Ivy menggeleng mencoba menepis ketakutannya. Tidak, tidak. Aku tak boleh takut. Pasti ada jalan untuk kabur, Vy. Katanya dalam hati.

"Suamiku." Ia memberanikan diri memandang Evan yang menatapnya tajam. "Aku mau berkeliling dulu, ingin berkenalan dengan para undangan."

Evan menatap penuh curiga. Namun, ia tak bisa berbuat banyak saat melihat Ivy bergegas meninggalkannya karena Rendi terus mengajaknya mengobrol.

Ivy segera masuk ke dalam kamar di mana ia dirias tadi, menutup pintunya, lalu duduk di ranjang dengan benak berkecamuk. Bagaimana ini? Apa yang harus kulakukan? Ivy memukul-mukul kepalanya, wajahnya terlihat begitu panik.

Bagaimana ini? Bagaimana? Ivy terus memukul-mukul kepalanya dengan wajah semakin panik. Senyumnya tiba-tiba terkembang saat mata beningnya tertuju pada tas ransel yang mengembung. Segera disambarnya cepat, lalu dengan tak sabar mengeluarkan ponsel keluaran terbaru.

"Halo," ucapnya begitu tersambung.

"Ya, Tik. Ada apa?" Seperti biasa, suara sahabatnya terdengar ramah.

"Tolong aku, Li. Evan ... Evan ... mantanmu itu sudah gila. Aku dan dia ... aku ... panjang ceritanya, Li. Kamu bisa ke rumah Evan sekarang, tidak?" tanyanya dengan jantung berdegup kencang.

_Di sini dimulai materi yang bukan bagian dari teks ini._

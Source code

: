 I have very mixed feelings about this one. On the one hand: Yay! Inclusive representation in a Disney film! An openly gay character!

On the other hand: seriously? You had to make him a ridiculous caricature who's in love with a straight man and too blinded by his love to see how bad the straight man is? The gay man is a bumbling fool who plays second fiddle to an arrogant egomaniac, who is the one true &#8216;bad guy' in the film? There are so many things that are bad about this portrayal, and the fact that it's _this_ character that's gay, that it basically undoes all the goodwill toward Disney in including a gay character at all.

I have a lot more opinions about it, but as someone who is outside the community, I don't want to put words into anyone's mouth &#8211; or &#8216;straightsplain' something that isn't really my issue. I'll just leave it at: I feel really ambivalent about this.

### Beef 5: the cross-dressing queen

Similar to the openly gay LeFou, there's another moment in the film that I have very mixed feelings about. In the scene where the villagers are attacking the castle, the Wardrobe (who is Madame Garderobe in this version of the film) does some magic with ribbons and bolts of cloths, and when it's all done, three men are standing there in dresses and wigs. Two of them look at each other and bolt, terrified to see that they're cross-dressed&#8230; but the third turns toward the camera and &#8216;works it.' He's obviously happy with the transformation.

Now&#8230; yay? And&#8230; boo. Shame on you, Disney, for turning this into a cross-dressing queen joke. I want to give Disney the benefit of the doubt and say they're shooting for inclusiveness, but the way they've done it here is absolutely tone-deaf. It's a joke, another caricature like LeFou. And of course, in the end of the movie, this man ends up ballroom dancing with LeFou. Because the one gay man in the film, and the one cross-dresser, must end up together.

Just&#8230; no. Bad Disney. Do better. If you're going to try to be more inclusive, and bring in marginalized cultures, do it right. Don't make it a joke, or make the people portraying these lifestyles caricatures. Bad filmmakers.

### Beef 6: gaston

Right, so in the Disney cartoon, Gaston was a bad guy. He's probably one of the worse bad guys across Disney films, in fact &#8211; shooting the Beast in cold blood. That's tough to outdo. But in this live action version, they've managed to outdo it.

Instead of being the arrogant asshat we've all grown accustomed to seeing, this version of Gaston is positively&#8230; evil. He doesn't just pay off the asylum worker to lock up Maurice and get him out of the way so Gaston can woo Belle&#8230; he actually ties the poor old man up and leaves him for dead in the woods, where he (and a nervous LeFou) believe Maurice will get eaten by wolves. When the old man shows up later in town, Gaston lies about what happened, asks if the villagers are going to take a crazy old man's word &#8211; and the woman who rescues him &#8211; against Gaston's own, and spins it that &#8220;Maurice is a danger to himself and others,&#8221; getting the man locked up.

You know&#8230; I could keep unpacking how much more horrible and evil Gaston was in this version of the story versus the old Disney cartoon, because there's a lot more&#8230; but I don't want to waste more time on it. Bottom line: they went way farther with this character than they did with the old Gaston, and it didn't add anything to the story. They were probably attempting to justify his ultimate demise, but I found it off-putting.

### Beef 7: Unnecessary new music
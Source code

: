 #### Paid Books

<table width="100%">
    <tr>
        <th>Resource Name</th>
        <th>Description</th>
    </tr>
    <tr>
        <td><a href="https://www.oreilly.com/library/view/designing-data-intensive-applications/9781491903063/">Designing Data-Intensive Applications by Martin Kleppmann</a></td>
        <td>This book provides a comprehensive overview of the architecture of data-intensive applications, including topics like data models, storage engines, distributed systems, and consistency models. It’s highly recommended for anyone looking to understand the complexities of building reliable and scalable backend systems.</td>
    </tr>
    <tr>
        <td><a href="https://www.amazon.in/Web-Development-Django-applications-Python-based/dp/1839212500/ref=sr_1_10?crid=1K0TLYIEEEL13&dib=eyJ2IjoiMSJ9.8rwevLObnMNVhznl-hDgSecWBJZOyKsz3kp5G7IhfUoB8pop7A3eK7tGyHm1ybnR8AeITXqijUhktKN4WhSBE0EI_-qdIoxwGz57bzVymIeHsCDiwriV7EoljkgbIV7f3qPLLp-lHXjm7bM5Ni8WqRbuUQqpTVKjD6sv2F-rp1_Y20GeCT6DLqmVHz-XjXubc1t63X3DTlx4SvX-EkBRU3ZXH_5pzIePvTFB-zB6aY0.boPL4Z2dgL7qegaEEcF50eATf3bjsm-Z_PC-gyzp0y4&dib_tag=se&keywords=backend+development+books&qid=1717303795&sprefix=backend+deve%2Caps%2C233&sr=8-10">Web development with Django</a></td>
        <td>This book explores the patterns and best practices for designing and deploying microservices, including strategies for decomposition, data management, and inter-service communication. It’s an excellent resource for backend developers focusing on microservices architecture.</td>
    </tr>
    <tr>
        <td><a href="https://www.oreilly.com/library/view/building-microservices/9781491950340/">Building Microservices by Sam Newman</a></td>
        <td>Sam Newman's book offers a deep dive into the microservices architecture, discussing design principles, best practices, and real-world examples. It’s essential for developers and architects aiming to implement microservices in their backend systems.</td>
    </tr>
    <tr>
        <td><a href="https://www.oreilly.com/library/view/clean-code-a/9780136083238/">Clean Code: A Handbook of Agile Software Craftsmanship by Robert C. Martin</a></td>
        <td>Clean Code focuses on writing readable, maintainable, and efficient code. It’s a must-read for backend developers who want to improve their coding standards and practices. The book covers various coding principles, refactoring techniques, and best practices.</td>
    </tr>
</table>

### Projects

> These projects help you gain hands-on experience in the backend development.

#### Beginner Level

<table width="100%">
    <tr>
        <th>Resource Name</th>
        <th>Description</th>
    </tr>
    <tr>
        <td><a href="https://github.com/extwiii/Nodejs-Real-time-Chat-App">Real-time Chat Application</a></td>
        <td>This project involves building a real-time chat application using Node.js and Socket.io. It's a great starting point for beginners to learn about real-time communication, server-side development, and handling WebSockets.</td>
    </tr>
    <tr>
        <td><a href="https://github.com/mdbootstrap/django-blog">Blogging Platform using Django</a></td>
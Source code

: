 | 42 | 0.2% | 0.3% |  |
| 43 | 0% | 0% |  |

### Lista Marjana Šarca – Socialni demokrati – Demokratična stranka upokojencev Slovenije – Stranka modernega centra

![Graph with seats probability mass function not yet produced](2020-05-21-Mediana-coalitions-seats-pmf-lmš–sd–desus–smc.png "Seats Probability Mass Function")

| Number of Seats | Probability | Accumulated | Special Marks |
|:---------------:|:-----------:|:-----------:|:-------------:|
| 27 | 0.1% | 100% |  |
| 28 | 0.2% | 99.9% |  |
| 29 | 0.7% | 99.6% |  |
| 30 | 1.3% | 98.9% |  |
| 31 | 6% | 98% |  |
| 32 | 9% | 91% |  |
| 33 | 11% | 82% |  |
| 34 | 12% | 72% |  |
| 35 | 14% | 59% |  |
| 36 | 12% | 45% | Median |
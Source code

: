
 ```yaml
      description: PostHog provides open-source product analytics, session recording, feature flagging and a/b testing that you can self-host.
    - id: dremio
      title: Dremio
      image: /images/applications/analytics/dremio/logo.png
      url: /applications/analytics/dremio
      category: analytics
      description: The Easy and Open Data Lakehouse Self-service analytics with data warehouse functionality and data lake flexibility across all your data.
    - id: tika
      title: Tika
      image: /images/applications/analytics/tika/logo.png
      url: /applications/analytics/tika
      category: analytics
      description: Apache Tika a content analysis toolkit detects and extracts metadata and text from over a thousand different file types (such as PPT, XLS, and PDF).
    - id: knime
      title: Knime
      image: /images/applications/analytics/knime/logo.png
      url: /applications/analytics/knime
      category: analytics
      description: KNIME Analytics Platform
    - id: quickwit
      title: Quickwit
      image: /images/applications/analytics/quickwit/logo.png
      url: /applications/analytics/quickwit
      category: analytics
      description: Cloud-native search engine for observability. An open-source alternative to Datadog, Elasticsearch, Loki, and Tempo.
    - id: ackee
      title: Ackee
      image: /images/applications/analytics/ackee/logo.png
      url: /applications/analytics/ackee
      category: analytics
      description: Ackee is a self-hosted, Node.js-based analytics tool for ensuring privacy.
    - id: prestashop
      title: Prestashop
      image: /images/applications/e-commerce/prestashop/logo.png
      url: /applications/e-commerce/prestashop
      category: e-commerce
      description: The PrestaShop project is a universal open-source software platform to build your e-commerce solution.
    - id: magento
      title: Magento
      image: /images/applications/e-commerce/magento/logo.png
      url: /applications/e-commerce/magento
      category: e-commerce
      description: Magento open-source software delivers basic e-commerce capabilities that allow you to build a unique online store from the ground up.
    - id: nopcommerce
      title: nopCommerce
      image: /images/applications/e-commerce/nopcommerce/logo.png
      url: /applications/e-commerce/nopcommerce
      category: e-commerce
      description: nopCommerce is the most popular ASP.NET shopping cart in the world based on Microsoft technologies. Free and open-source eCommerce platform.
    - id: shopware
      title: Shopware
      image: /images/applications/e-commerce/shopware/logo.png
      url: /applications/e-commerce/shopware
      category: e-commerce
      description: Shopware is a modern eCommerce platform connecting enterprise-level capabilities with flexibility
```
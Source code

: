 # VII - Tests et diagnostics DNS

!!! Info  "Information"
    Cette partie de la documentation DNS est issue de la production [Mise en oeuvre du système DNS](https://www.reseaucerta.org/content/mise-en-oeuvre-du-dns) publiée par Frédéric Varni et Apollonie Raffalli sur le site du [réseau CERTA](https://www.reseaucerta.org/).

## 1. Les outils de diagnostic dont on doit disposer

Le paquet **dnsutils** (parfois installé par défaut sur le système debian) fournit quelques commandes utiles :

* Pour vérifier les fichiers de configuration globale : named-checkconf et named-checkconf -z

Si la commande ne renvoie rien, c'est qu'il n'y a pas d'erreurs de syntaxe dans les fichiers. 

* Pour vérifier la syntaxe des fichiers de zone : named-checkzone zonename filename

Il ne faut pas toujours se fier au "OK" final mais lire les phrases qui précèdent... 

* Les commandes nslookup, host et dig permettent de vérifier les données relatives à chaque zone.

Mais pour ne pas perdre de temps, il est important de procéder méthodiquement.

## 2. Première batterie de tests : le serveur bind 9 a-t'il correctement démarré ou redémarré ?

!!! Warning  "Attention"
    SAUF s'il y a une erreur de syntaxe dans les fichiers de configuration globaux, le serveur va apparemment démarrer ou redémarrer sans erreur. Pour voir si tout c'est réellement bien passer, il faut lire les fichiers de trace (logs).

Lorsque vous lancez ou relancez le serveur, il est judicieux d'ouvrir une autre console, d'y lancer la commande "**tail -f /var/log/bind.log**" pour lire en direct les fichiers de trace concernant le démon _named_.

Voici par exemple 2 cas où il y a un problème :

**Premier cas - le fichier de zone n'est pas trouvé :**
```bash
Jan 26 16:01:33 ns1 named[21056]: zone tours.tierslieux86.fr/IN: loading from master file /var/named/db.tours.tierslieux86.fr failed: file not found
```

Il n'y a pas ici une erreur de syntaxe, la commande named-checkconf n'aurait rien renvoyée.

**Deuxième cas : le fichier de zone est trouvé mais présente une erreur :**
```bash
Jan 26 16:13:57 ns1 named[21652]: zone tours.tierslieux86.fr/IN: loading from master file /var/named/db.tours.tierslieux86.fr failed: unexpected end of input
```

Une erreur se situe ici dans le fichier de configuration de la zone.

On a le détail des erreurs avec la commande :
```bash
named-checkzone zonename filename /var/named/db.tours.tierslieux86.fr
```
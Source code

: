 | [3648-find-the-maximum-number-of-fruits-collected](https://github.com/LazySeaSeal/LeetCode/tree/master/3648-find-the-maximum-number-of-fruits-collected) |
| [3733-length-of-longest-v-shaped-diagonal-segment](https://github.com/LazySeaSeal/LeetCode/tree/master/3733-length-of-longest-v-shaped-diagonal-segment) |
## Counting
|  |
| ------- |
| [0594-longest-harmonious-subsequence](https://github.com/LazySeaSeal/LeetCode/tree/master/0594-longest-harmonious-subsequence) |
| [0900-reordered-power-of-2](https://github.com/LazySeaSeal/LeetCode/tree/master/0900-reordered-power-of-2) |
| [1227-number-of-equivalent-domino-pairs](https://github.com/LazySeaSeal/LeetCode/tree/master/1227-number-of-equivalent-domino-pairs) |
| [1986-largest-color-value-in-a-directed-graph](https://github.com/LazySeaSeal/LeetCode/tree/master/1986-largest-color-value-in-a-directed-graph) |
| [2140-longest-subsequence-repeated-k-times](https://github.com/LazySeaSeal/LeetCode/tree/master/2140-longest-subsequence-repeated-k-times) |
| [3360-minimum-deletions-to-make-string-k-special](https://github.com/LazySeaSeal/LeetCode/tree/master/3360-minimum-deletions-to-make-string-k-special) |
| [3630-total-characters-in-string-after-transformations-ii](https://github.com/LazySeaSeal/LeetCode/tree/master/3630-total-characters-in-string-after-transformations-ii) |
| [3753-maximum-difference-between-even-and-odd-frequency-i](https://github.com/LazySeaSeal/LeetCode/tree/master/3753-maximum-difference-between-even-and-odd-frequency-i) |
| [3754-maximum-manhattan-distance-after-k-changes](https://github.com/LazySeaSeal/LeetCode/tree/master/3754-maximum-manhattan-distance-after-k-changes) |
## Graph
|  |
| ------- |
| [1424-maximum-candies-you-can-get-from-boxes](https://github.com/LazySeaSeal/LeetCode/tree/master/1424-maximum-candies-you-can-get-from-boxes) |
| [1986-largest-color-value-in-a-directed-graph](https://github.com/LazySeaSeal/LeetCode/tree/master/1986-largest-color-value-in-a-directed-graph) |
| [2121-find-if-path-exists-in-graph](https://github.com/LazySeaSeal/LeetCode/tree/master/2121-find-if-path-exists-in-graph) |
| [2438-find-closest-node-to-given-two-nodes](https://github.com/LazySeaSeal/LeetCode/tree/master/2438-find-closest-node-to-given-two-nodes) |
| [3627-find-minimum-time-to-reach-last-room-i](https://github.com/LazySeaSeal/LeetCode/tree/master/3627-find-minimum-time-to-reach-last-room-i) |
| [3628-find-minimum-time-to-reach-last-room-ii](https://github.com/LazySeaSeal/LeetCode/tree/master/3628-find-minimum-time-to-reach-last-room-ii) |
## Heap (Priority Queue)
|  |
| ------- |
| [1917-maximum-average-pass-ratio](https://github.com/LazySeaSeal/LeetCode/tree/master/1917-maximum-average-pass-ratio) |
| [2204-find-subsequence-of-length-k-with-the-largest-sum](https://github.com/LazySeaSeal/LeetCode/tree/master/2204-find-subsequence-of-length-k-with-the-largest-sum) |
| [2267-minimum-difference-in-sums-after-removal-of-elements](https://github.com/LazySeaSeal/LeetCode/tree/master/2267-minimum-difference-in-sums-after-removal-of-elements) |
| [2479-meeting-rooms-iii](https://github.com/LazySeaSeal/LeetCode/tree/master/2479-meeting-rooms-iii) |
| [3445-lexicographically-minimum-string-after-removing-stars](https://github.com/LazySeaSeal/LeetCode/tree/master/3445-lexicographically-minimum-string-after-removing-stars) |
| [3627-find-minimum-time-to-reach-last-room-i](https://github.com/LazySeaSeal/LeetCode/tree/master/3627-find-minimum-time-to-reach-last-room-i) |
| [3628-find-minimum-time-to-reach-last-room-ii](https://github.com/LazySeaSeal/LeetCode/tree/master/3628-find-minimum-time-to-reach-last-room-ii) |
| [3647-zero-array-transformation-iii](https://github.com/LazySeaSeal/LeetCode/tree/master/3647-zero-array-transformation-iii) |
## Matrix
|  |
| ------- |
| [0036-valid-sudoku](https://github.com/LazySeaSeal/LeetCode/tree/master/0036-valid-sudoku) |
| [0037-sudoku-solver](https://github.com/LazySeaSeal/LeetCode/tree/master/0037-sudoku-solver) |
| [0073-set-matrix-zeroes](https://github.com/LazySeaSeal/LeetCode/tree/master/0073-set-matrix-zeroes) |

Ivy berharap sekali Liana mau menyanggupi permintaannya, lalu membawa ia pergi dari tempat ini. Ia terlalu takut untuk keluar sendirian. Bagaimana kalau Evan menghadang langkahnya?

Ivy menarik napas saat mendengar suara tak asing. Huh! Kenapa ada lelaki jutek itu, sih! Rutuknya dalam hati.

"Loadspeaker." ucap suara di seberang sana.

Ivy menyentak napas. Ah, masa bodoh dengan lelaki jutek itu. Putus Ivy lalu kembali berkata. Membayangkan yang telah terjadi, membuat jantungnya semakin cepat bertalu.

"Li, segera datang ke rumah Evan sekarang, ya? Mantanmu itu sudah gila. Dia ...." Ivy langsung menghentikan ucapannya saat kembali mendengar suara si lelaki jutek, Danu, suami sahabatnya yang entah apa alasannya, terlihat begitu tak menyukainya.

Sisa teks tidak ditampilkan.